Retype the tail of the data exactly, starting at the line containing "批处理系统用户操作少，优先保证吞吐量和周转时间 (提交到终止的时间)" and stopping at the last line.
┌──
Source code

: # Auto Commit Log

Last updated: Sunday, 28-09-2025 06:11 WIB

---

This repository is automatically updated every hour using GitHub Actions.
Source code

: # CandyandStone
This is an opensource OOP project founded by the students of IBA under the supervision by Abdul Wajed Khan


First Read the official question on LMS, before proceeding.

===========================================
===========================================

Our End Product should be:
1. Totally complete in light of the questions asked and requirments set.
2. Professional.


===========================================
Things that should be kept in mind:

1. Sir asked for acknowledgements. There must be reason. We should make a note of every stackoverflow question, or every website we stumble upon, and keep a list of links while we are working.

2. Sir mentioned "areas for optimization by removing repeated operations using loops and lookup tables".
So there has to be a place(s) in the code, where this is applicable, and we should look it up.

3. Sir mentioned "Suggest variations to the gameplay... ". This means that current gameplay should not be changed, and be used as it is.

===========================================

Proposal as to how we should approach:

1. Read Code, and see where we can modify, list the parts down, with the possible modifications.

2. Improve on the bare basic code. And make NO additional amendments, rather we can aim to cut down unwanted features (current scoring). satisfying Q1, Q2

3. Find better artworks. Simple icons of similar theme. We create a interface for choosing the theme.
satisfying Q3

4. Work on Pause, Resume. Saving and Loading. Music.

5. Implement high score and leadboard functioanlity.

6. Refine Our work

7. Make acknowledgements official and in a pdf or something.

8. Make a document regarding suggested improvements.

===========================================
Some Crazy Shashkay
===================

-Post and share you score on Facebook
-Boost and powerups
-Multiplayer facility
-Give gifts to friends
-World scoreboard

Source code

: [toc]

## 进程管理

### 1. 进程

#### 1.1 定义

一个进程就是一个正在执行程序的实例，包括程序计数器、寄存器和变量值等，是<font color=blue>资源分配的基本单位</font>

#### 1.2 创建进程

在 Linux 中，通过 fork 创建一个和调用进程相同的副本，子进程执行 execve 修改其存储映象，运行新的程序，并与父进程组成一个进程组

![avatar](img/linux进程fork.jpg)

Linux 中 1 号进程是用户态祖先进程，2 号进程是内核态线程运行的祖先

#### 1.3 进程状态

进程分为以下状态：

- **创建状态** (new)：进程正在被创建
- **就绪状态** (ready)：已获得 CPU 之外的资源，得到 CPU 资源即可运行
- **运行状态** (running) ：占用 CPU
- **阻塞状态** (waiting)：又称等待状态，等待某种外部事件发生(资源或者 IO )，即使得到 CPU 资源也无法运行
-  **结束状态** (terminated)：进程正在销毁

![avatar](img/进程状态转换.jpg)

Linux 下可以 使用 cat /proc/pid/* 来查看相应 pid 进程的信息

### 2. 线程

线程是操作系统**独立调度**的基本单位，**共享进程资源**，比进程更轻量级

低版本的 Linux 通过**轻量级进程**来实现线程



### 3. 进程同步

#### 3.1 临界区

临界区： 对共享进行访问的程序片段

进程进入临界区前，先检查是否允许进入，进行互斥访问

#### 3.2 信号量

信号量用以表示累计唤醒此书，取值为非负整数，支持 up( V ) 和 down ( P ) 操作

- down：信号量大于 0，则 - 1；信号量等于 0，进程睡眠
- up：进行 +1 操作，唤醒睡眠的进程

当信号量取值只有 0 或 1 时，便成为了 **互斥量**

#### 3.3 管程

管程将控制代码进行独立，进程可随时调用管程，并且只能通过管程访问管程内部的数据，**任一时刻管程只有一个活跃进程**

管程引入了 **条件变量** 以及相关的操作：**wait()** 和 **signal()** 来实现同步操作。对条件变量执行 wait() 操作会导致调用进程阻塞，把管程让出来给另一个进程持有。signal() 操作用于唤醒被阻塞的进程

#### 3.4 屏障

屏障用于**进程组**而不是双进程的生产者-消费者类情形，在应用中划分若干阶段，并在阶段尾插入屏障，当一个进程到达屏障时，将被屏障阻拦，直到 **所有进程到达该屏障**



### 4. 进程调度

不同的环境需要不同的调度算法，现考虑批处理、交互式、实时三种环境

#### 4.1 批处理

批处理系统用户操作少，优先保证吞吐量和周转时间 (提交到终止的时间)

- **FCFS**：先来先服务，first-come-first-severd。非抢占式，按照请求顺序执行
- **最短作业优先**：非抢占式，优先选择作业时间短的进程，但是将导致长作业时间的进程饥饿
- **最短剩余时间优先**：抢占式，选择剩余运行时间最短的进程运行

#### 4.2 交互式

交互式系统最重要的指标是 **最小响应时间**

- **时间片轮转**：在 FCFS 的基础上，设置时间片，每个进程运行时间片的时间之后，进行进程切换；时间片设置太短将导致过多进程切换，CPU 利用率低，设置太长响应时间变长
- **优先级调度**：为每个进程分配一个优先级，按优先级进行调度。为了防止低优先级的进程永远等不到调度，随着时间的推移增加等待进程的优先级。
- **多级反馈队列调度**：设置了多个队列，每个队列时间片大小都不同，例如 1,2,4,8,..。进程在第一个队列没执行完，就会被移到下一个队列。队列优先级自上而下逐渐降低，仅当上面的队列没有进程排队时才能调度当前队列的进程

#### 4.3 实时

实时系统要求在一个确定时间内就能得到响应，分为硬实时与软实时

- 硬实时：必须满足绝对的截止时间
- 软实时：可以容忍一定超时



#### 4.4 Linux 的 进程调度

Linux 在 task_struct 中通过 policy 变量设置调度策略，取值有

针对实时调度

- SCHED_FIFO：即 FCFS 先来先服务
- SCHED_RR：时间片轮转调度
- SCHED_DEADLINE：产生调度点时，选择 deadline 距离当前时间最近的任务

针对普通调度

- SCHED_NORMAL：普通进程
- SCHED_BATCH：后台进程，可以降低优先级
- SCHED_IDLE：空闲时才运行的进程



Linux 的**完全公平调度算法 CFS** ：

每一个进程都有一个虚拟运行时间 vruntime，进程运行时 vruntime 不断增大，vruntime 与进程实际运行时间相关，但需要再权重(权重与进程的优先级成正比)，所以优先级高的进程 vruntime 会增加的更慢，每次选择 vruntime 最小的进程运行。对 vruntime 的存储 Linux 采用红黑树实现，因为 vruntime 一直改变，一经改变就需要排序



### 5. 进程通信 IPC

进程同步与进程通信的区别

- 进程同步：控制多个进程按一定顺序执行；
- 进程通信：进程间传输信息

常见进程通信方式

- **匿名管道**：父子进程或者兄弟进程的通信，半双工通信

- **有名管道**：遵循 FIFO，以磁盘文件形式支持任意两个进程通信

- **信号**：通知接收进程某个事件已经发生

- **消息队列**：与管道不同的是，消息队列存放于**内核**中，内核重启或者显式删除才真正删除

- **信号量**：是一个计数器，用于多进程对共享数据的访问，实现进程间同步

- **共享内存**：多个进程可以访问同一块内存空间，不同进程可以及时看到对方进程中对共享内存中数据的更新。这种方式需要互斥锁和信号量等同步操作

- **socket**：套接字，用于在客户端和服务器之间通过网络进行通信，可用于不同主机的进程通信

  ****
└──
__Answer for this exercise__
批处理系统用户操作少，优先保证吞吐量和周转时间 (提交到终止的时间)

- **FCFS**：先来先服务，first-come-first-severd。非抢占式，按照请求顺序执行
- **最短作业优先**：非抢占式，优先选择作业时间短的进程，但是将导致长作业时间的进程饥饿
- **最短剩余时间优先**：抢占式，选择剩余运行时间最短的进程运行

#### 4.2 交互式

交互式系统最重要的指标是 **最小响应时间**

- **时间片轮转**：在 FCFS 的基础上，设置时间片，每个进程运行时间片的时间之后，进行进程切换；时间片设置太短将导致过多进程切换，CPU 利用率低，设置太长响应时间变长
- **优先级调度**：为每个进程分配一个优先级，按优先级进行调度。为了防止低优先级的进程永远等不到调度，随着时间的推移增加等待进程的优先级。
- **多级反馈队列调度**：设置了多个队列，每个队列时间片大小都不同，例如 1,2,4,8,..。进程在第一个队列没执行完，就会被移到下一个队列。队列优先级自上而下逐渐降低，仅当上面的队列没有进程排队时才能调度当前队列的进程

#### 4.3 实时

实时系统要求在一个确定时间内就能得到响应，分为硬实时与软实时

- 硬实时：必须满足绝对的截止时间
- 软实时：可以容忍一定超时



#### 4.4 Linux 的 进程调度

Linux 在 task_struct 中通过 policy 变量设置调度策略，取值有

针对实时调度

- SCHED_FIFO：即 FCFS 先来先服务
- SCHED_RR：时间片轮转调度
- SCHED_DEADLINE：产生调度点时，选择 deadline 距离当前时间最近的任务

针对普通调度

- SCHED_NORMAL：普通进程
- SCHED_BATCH：后台进程，可以降低优先级
- SCHED_IDLE：空闲时才运行的进程



Linux 的**完全公平调度算法 CFS** ：

每一个进程都有一个虚拟运行时间 vruntime，进程运行时 vruntime 不断增大，vruntime 与进程实际运行时间相关，但需要再权重(权重与进程的优先级成正比)，所以优先级高的进程 vruntime 会增加的更慢，每次选择 vruntime 最小的进程运行。对 vruntime 的存储 Linux 采用红黑树实现，因为 vruntime 一直改变，一经改变就需要排序



### 5. 进程通信 IPC

进程同步与进程通信的区别

- 进程同步：控制多个进程按一定顺序执行；
- 进程通信：进程间传输信息

常见进程通信方式

- **匿名管道**：父子进程或者兄弟进程的通信，半双工通信

- **有名管道**：遵循 FIFO，以磁盘文件形式支持任意两个进程通信

- **信号**：通知接收进程某个事件已经发生

- **消息队列**：与管道不同的是，消息队列存放于**内核**中，内核重启或者显式删除才真正删除

- **信号量**：是一个计数器，用于多进程对共享数据的访问，实现进程间同步

- **共享内存**：多个进程可以访问同一块内存空间，不同进程可以及时看到对方进程中对共享内存中数据的更新。这种方式需要互斥锁和信号量等同步操作

- **socket**：套接字，用于在客户端和服务器之间通过网络进行通信，可用于不同主机的进程通信

  ****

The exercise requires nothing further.